I’m getting married in a week. Right now, we’re in love. Things are easy. I know it’s not going to always be like this. Any book you read will tell you that the “in love” experience and euphoria only lasts two years. So what happens when we start to fall out of love?

I guess it’s something you don’t really consider when you’re in the moment. I mean, everything feels great. It’s hard to imagine not having the feeling. It’s hard to believe that someday you might not feel that same excitement and spark. When that feeling fades, I think one of two things happen.

Some people resign themselves. They figure this is what relationships are. Their relationship slowly becomes a lifestyle rather than a life. It’s normal, even if it’s not good. They become accustomed to that life and believe it’s the best things can be, but the relationship has gone stale. I think these people are the more logical type.

Then others will believe that things can’t possibly be this way. I think these people are more dreamers. They see life as a grand fairy tale and when it doesn’t match that fantasy anymore they find ways to change that. More often than not, these people seek new romances. New romances are almost always exciting and energizing. When they find that same in-love experience they once had, they believe this time could not possibly end so badly.

I’ve been there. I’m a dreamer. I never prepared myself to stop feeling in love. Right now, it’s easy for me to speak my future husbands love language (read Gary Chapman’s book The 5 Love Languages). I don’t have to work at doing things for him and I relish in going out of my way to see him happy. When things go wrong it’s easy for me to look past his faults. It’s easy for me to forgive him. It’s easy for me to see past his whiskers in the sink.
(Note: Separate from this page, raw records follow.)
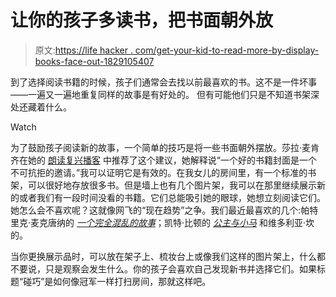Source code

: # 让你的孩子多读书，把书面朝外放

> 原文:[https://life hacker . com/get-your-kid-to-read-more-by-display-books-face-out-1829105407](https://lifehacker.com/get-your-kid-to-read-more-by-displaying-books-face-out-1829105407)

到了选择阅读书籍的时候，孩子们通常会去找以前最喜欢的书。这不是一件坏事——一遍又一遍地重复同样的故事是有好处的。 但有可能他们只是不知道书架深处还藏着什么。

Watch

为了鼓励孩子阅读新的故事，一个简单的技巧是将一些书面朝外摆放。莎拉·麦肯齐在她的 [朗读复兴播客](https://el2.convertkit-mail2.com/c/xmu2dd7d2wu6hd2vpx/dpheh0/aHR0cHM6Ly9yZWFkYWxvdWRyZXZpdmFsLmNvbS8xMDQv) 中推荐了这个建议，她解释说“一个好的书籍封面是一个不可抗拒的邀请。”我可以证明它是有效的。在我女儿的房间里，有一个标准的书架，可以很好地存放很多书。但是墙上也有几个图片架，我可以在那里继续展示新的或者我们有一段时间没看的书籍。它们总能吸引她的眼球，她想立刻阅读它们。她怎么会不喜欢呢？这就像网飞的“现在趋势”之争。我们最近最喜欢的几个:帕特里克·麦克唐纳的 [*一个完全混乱的故事*](https://www.amazon.com/Perfectly-Messed-Up-Story-Patrick-McDonnell/dp/0316222585/ref=tmm_hrd_swatch_0?_encoding=UTF8&asc_campaign=InlineText&asc_refurl=https://lifehacker.com/get-your-kid-to-read-more-by-displaying-books-face-out-1829105407&asc_source=&qid=&sr=&tag=kinjalifehackerlink-20)；凯特·比顿的 [*公主与小马*](https://www.amazon.com/Princess-Pony-Kate-Beaton/dp/0545637082?asc_campaign=InlineText&asc_refurl=https://lifehacker.com/get-your-kid-to-read-more-by-displaying-books-face-out-1829105407&asc_source=&tag=kinjalifehackerlink-20) 和维多利亚·坎的。

当你更换展示品时，可以放在架子上、梳妆台上或像我们这样的图片架上，什么都不要说，只是观察会发生什么。你的孩子会喜欢自己发现新书并选择它们。如果标题“碰巧”是如何像冠军一样打扫房间，那就这样吧。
What’s different about this relationship is that I know that love is ultimately a choice. I know that one day the sparks won’t be flying and that we’ll come to know a deeper kind of love. One that is consistent, stable and built upon shared experiences. But that kind of love isn’t natural. It takes a conscious effort day in and day out.

The first day I met my future husband, I knew I wanted to marry him. There wasn’t a doubt in my mind, and my love for him was reaffirmed every day. I can’t imagine my future without him, so I decided to do something differently. We both decided to do something differently. We opened ourselves up to the idea of better or worse.

I know it’s going to take work, but I also know that it’s going to be worth it. I want to live life with this man, and although that isn’t always going to match my visions of a fairy tale, my life will always be will perfectly imperfect. After all, aren’t we all just making memories out of mishaps?